[Entries shown]

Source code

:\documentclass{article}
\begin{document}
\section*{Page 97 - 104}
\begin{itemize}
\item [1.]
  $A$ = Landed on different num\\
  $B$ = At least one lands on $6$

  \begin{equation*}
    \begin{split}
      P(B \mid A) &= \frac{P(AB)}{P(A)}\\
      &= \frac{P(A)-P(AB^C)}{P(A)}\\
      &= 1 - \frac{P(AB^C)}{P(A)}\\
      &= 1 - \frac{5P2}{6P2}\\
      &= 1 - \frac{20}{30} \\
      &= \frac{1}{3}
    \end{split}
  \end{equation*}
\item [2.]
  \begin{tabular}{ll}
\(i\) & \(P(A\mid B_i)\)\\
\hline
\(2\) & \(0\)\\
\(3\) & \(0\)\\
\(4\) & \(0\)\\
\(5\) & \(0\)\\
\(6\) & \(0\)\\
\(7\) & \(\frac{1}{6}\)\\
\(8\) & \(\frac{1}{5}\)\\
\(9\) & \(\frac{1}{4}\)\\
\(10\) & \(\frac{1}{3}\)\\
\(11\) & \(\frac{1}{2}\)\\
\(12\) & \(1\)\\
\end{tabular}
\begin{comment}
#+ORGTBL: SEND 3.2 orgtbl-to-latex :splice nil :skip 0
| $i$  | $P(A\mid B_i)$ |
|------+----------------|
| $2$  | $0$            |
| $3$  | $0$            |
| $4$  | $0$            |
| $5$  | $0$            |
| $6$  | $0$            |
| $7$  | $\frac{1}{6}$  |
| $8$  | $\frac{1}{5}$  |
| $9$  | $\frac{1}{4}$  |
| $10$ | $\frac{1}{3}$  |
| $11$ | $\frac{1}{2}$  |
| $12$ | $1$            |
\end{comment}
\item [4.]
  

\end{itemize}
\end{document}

[/Entries shown]

» **What this task involves**: Retype the records in their entirety, matching each one exactly.

» **Worked solution**:
Source code

:\documentclass{article}
\begin{document}
\section*{Page 97 - 104}
\begin{itemize}
\item [1.]
  $A$ = Landed on different num\\
  $B$ = At least one lands on $6$

  \begin{equation*}
    \begin{split}
      P(B \mid A) &= \frac{P(AB)}{P(A)}\\
      &= \frac{P(A)-P(AB^C)}{P(A)}\\
      &= 1 - \frac{P(AB^C)}{P(A)}\\
      &= 1 - \frac{5P2}{6P2}\\
      &= 1 - \frac{20}{30} \\
      &= \frac{1}{3}
    \end{split}
  \end{equation*}
\item [2.]
  \begin{tabular}{ll}
\(i\) & \(P(A\mid B_i)\)\\
\hline
\(2\) & \(0\)\\
\(3\) & \(0\)\\
\(4\) & \(0\)\\
\(5\) & \(0\)\\
\(6\) & \(0\)\\
\(7\) & \(\frac{1}{6}\)\\
\(8\) & \(\frac{1}{5}\)\\
\(9\) & \(\frac{1}{4}\)\\
\(10\) & \(\frac{1}{3}\)\\
\(11\) & \(\frac{1}{2}\)\\
\(12\) & \(1\)\\
\end{tabular}
\begin{comment}
#+ORGTBL: SEND 3.2 orgtbl-to-latex :splice nil :skip 0
| $i$  | $P(A\mid B_i)$ |
|------+----------------|
| $2$  | $0$            |
| $3$  | $0$            |
| $4$  | $0$            |
| $5$  | $0$            |
| $6$  | $0$            |
| $7$  | $\frac{1}{6}$  |
| $8$  | $\frac{1}{5}$  |
| $9$  | $\frac{1}{4}$  |
| $10$ | $\frac{1}{3}$  |
| $11$ | $\frac{1}{2}$  |
| $12$ | $1$            |
\end{comment}
\item [4.]
  

\end{itemize}
\end{document}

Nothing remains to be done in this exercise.